**TASK TO COMPLETE**
From the first line to the last, return the data exactly, with no pictures.

**RECORD EXCERPTS**
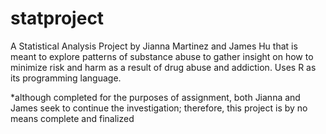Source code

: # statproject

A Statistical Analysis Project by Jianna Martinez and James Hu that is meant to explore patterns of substance abuse to gather insight on how to minimize risk and harm as a result of drug abuse and addiction. Uses R as its programming language.

*although completed for the purposes of assignment, both Jianna and James seek to continue the investigation; therefore, this project is by no means complete and finalized
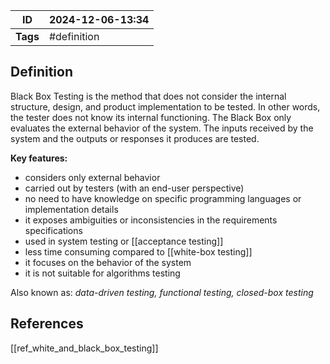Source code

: | ID       | 2024-12-06-13:34 |
| -------- | ---------------- |
| **Tags** | #definition      |
## Definition

Black Box Testing is the method that does not consider the internal structure, design, and product implementation to be tested. In other words, the tester does not know its internal functioning. The Black Box only evaluates the external behavior of the system. The inputs received by the system and the outputs or responses it produces are tested.

**Key features:**
- considers only external behavior
- carried out by testers (with an end-user perspective)
- no need to have knowledge on specific programming languages or implementation details
- it exposes ambiguities or inconsistencies in the requirements specifications
- used in system testing or [[acceptance testing]]
- less time consuming compared to [[white-box testing]]
- it focuses on the behavior of the system
- it is not suitable for algorithms testing

Also known as: *data-driven testing, functional testing, closed-box testing*
## References
[[ref_white_and_black_box_testing]]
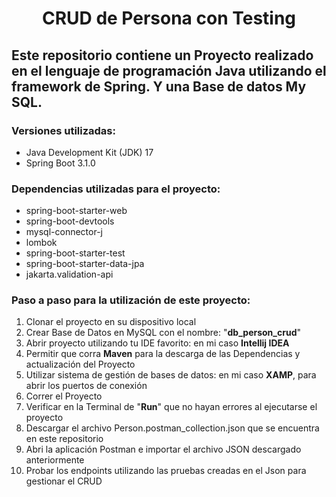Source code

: <div align="center">

# CRUD de Persona con Testing

</div>

## Este repositorio contiene un Proyecto realizado en el lenguaje de programación Java utilizando el framework de Spring. Y una Base de datos My SQL.

### Versiones utilizadas:

* Java Development Kit (JDK) 17
* Spring Boot 3.1.0

### Dependencias utilizadas para el proyecto:

* spring-boot-starter-web
* spring-boot-devtools
* mysql-connector-j
* lombok
* spring-boot-starter-test
* spring-boot-starter-data-jpa
* jakarta.validation-api

### Paso a paso para la utilización de este proyecto:

<ol>
    <li>Clonar el proyecto en su dispositivo local</li>
    <li>Crear Base de Datos en MySQL con el nombre: "<b>db_person_crud</b>"</li>
    <li>Abrir proyecto utilizando tu IDE favorito: en mi caso <b>Intellij IDEA</b></li>
    <li>Permitir que corra <b>Maven</b> para la descarga de las Dependencias y actualización del Proyecto</li>
    <li>Utilizar sistema de gestión de bases de datos: en mi caso <b>XAMP</b>, para abrir los puertos de conexión</li>
    <li>Correr el Proyecto</li>
    <li>Verificar en la Terminal de "<b>Run</b>" que no hayan errores al ejecutarse el proyecto</li>
    <li>Descargar el archivo Person.postman_collection.json que se encuentra en este repositorio</li>
    <li>Abri la aplicación Postman e importar el archivo JSON descargado anteriormente</li>
    <li>Probar los endpoints utilizando las pruebas creadas en el Json para gestionar el CRUD</li>

</ol>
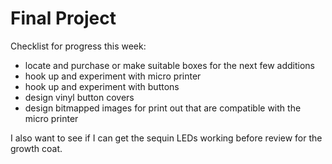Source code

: # Final Project  

Checklist for progress this week:

- locate and purchase or make suitable boxes for the next few additions
- hook up and experiment with micro printer
- hook up and experiment with buttons
- design vinyl button covers
- design bitmapped images for print out that are compatible with the micro printer

I also want to see if I can get the sequin LEDs working before review for the growth coat.  
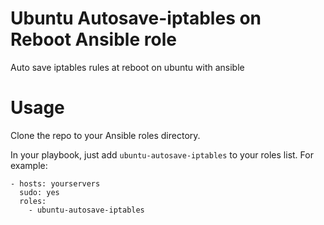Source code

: Ubuntu Autosave-iptables on Reboot Ansible role
================================

Auto save iptables rules at reboot on ubuntu with ansible

Usage
================================
Clone the repo to your Ansible roles directory.

In your playbook, just add `ubuntu-autosave-iptables` to your roles list. For example:

	- hosts: yourservers
	  sudo: yes
	  roles:
	  	- ubuntu-autosave-iptables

**ANSWER TO THIS EXERCISE**
Source code

: # statproject

A Statistical Analysis Project by Jianna Martinez and James Hu that is meant to explore patterns of substance abuse to gather insight on how to minimize risk and harm as a result of drug abuse and addiction. Uses R as its programming language.

*although completed for the purposes of assignment, both Jianna and James seek to continue the investigation; therefore, this project is by no means complete and finalized
Source code

: | ID       | 2024-12-06-13:34 |
| -------- | ---------------- |
| **Tags** | #definition      |
## Definition

Black Box Testing is the method that does not consider the internal structure, design, and product implementation to be tested. In other words, the tester does not know its internal functioning. The Black Box only evaluates the external behavior of the system. The inputs received by the system and the outputs or responses it produces are tested.

**Key features:**
- considers only external behavior
- carried out by testers (with an end-user perspective)
- no need to have knowledge on specific programming languages or implementation details
- it exposes ambiguities or inconsistencies in the requirements specifications
- used in system testing or [[acceptance testing]]
- less time consuming compared to [[white-box testing]]
- it focuses on the behavior of the system
- it is not suitable for algorithms testing

Also known as: *data-driven testing, functional testing, closed-box testing*
## References
[[ref_white_and_black_box_testing]]
Source code

: <div align="center">

# CRUD de Persona con Testing

</div>

## Este repositorio contiene un Proyecto realizado en el lenguaje de programación Java utilizando el framework de Spring. Y una Base de datos My SQL.

### Versiones utilizadas:

* Java Development Kit (JDK) 17
* Spring Boot 3.1.0

### Dependencias utilizadas para el proyecto:

* spring-boot-starter-web
* spring-boot-devtools
* mysql-connector-j
* lombok
* spring-boot-starter-test
* spring-boot-starter-data-jpa
* jakarta.validation-api

### Paso a paso para la utilización de este proyecto:

<ol>
    <li>Clonar el proyecto en su dispositivo local</li>
    <li>Crear Base de Datos en MySQL con el nombre: "<b>db_person_crud</b>"</li>
    <li>Abrir proyecto utilizando tu IDE favorito: en mi caso <b>Intellij IDEA</b></li>
    <li>Permitir que corra <b>Maven</b> para la descarga de las Dependencias y actualización del Proyecto</li>
    <li>Utilizar sistema de gestión de bases de datos: en mi caso <b>XAMP</b>, para abrir los puertos de conexión</li>
    <li>Correr el Proyecto</li>
    <li>Verificar en la Terminal de "<b>Run</b>" que no hayan errores al ejecutarse el proyecto</li>
    <li>Descargar el archivo Person.postman_collection.json que se encuentra en este repositorio</li>
    <li>Abri la aplicación Postman e importar el archivo JSON descargado anteriormente</li>
    <li>Probar los endpoints utilizando las pruebas creadas en el Json para gestionar el CRUD</li>

</ol>
Source code

: # Final Project  

Checklist for progress this week:

- locate and purchase or make suitable boxes for the next few additions
- hook up and experiment with micro printer
- hook up and experiment with buttons
- design vinyl button covers
- design bitmapped images for print out that are compatible with the micro printer

I also want to see if I can get the sequin LEDs working before review for the growth coat.  
Source code

: Ubuntu Autosave-iptables on Reboot Ansible role
================================

Auto save iptables rules at reboot on ubuntu with ansible

Usage
================================
Clone the repo to your Ansible roles directory.

In your playbook, just add `ubuntu-autosave-iptables` to your roles list. For example:

	- hosts: yourservers
	  sudo: yes
	  roles:
	  	- ubuntu-autosave-iptables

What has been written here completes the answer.